„Ich habe den schönsten Job der Welt“

Welthungerhilfe-Mitarbeiter Georg Dörken und Linda Kumpesa im Kongo, © Grossmann
Welthungerhilfe-Mitarbeiter Georg Dörken und Linda Kumpesa im Kongo, © Grossmann

„Sie werden mich für verrückt erklären, aber trotz aller Gefahren liebe ich meinen Job,” antwortet mir Georg Dörken auf die Fragen für ein Portrait im Welthungerhilfe-Magazin für Spenderinnen und Spender. Lesen Sie hier, warum sein Job für ihn der schönste der Welt ist:

„Bis heute meide ich Silvester, weil ich die Raketen und Böller nicht ertrage. Bevor ich meinen ersten Job bei der damaligen Gesellschaft für Technische Zusammenarbeit antrat, wurde ich drei Tage lang psychologisch begutachtet. Demnach habe ich ein sehr robustes Naturell und eine hohe Frustrationstoleranz. Wir lebten von 1994 bis 2002 im Kongo. Nach unserer vierten Last-Minute-Evakuierung hatte meine Frau die Nase voll. Sie sagte ganz klar: Mein Schatz, das war’s, ich geh‘ nach Hause. Und ich hatte die freie Wahl, mitzukommen oder nicht. Also schnappten wir die Kinder und zogen zurück. Das war vor zehn Jahren. Seitdem pendele ich regelmäßig zwischen Bonn und dem Kongo hin und her.

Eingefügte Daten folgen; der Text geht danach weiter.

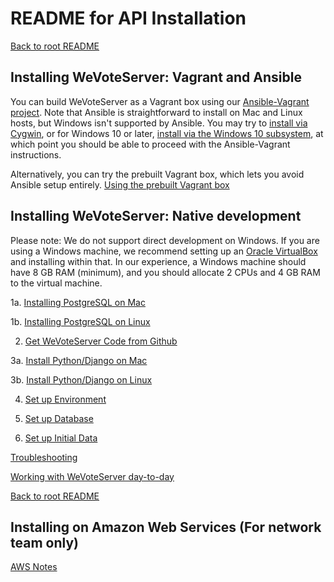 # README for API Installation

[Back to root README](../README.md)

## Installing WeVoteServer: Vagrant and Ansible

You can build WeVoteServer as a Vagrant box using our
[Ansible-Vagrant project](https://github.com/wevote/ansible-django-stack).
Note that Ansible is straightforward to install on Mac and Linux hosts, but
Windows isn't supported by Ansible. You may try to
[install via Cygwin](https://www.jeffgeerling.com/blog/running-ansible-within-windows),
or for Windows 10 or later,
[install via the Windows 10 subsystem](https://www.jeffgeerling.com/blog/2017/using-ansible-through-windows-10s-subsystem-linux),
at which point you should be able to proceed with the Ansible-Vagrant
instructions.

Alternatively, you can try the prebuilt Vagrant box, which lets you avoid Ansible setup entirely. [Using the prebuilt Vagrant box](README_API_INSTALL_VAGRANT_PREBUILT.md)

## Installing WeVoteServer: Native development

Please note: We do not support direct development on Windows.
If you are using a Windows machine, we recommend setting up an [Oracle VirtualBox](https://www.virtualbox.org/wiki/Downloads)
and installing within that. In our experience, a Windows machine should have 8 GB RAM (minimum),
and you should allocate 2 CPUs and 4 GB RAM to the virtual machine.

1a. [Installing PostgreSQL on Mac](README_API_INSTALL_POSTGRES_MAC.md)

1b. [Installing PostgreSQL on Linux](README_API_INSTALL_POSTGRES_LINUX.md)

2. [Get WeVoteServer Code from Github](README_API_INSTALL_CODE_FROM_GITHUB.md)

3a. [Install Python/Django on Mac](README_API_INSTALL_PYTHON_MAC.md)

3b. [Install Python/Django on Linux](README_API_INSTALL_PYTHON_LINUX.md)

4. [Set up Environment](README_API_INSTALL_SETUP_ENVIRONMENT.md)

5. [Set up Database](README_API_INSTALL_SETUP_DATABASE.md)

6. [Set up Initial Data](README_API_INSTALL_SETUP_DATA.md)

[Troubleshooting](README_INSTALLATION_TROUBLESHOOTING.md)

[Working with WeVoteServer day-to-day](README_WORKING_WITH_WE_VOTE_SERVER.md)

[Back to root README](../README.md)

## Installing on Amazon Web Services (For network team only)

[AWS Notes](README_API_INSTALL_AWS.md)
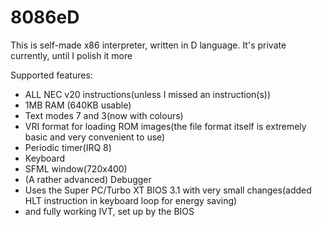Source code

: # 8086eD
This is self-made x86 interpreter, written in D language. It's private currently, until I polish it more

Supported features:
  * ALL NEC v20 instructions(unless I missed an instruction(s))
  * 1MB RAM (640KB usable)
  * Text modes 7 and 3(now with colours)
  * VRI format for loading ROM images(the file format itself is extremely basic and very convenient to use)
  * Periodic timer(IRQ 8)
  * Keyboard
  * SFML window(720x400)
  * (A rather advanced) Debugger
  * Uses the Super PC/Turbo XT BIOS 3.1 with very small changes(added HLT instruction in keyboard loop for energy saving)
  * and fully working IVT, set up by the BIOS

Damit bin ich bei der Welthungerhilfe eine Ausnahme. Als Landeskoordinator würde ich normalerweise vor Ort leben, aber wegen der Familie bleibe ich in Deutschland. 50 Prozent meiner Zeit verbringe ich allerdings im Kongo, und wenn der Sohn in zwei Jahren Abitur macht, wollen meine Frau und ich gerne wieder raus.

Ursprünglich hatte ich etwas ganz anderes gelernt. Nach meinem Abitur war ich bei der Bundeswehr. Danach wollte ich studieren, aber aus finanziellen Gründen ging das nicht. Also machte ich eine Ausbildung zum Krankengymnasten und baute in Wuppertal drei Praxen für Physiotherapie auf. Die liefen zwar hervorragend, aber ich stellte mir die Kardinalsfrage:

Georg, willst du dein Leben lang so weitermachen?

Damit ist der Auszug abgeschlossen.